Philip Favro, consultant at the e-discovery firm Driven Inc. in Utah and a former discovery counsel, most recently at Recommind Inc., said he can understand why Uber would have been "frustrated" by in-house lawyers who'd consulted private firms. He said "there are pathways counsel can take" to raise questions about superiors' decisions.

"One of them," Favro said, "is not to consult outside lawyers."

Favro said the two Uber lawyers might have "crossed one of the ethical lines that requires lawyers to not disclose client information," citing the State Bar of California's Rules of Professional Conduct. "You learn even in law school to be loyal to the company or organization you represent," he said. "If there is a problem, your recourse is limited."

Rossum, the former AirTran general counsel, said lawyers have other options, including whistleblower hotlines or internal reporting policies, if they are concerned about their department's actions.

"Generally, your corporate policies will set forth the avenue and remedies you have as an employee to challenge or question or otherwise deal with a situation where you feel there's something wrong, either unethical, illegal or immoral," he said.

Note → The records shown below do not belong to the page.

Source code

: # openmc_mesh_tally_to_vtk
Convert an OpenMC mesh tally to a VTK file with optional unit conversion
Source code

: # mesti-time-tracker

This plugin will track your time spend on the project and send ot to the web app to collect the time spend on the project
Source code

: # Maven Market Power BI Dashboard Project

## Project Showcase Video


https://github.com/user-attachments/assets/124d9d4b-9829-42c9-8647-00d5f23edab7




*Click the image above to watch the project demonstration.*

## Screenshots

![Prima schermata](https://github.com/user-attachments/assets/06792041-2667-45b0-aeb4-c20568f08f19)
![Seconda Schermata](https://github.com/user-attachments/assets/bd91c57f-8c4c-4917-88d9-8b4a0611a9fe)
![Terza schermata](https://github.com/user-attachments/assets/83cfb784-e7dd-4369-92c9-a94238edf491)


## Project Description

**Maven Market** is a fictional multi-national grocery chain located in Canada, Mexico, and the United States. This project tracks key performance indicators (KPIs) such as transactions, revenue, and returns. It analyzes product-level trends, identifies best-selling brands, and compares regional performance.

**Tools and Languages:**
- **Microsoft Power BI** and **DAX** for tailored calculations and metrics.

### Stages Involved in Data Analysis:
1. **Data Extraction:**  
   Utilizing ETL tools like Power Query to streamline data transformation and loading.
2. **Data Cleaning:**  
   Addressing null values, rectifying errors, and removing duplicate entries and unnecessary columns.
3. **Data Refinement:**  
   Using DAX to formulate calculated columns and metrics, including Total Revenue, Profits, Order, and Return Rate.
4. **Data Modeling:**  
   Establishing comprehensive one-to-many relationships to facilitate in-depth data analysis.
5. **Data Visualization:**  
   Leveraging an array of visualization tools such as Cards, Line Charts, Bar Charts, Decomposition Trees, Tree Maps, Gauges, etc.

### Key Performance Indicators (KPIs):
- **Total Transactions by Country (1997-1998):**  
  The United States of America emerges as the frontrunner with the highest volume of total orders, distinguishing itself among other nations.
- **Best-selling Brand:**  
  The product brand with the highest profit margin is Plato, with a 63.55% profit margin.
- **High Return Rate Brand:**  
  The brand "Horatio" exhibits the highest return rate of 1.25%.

Short of that, Rossum said, "if the staff lawyers choose not to follow these rules, then they are potentially subject to the consequences."


----------



## SEAL Team 5 (Dec 19, 2015)

Salle Yoo leads an in house legal team of almost 200 lawyers? Even if you pay the minimum $100k/attorney that's $20 million a year without even going to court. I bet Uber spends close to $50 million/year on legal fees.


----------



## Snowtop (Nov 11, 2014)

Ca$h4 said:


> Salle Yoo, Uber's general counsel since 2012, leads an in-house department of roughly 200 members.





SEAL Team 5 said:


> Salle Yoo leads an in house legal team of almost 200 lawyers?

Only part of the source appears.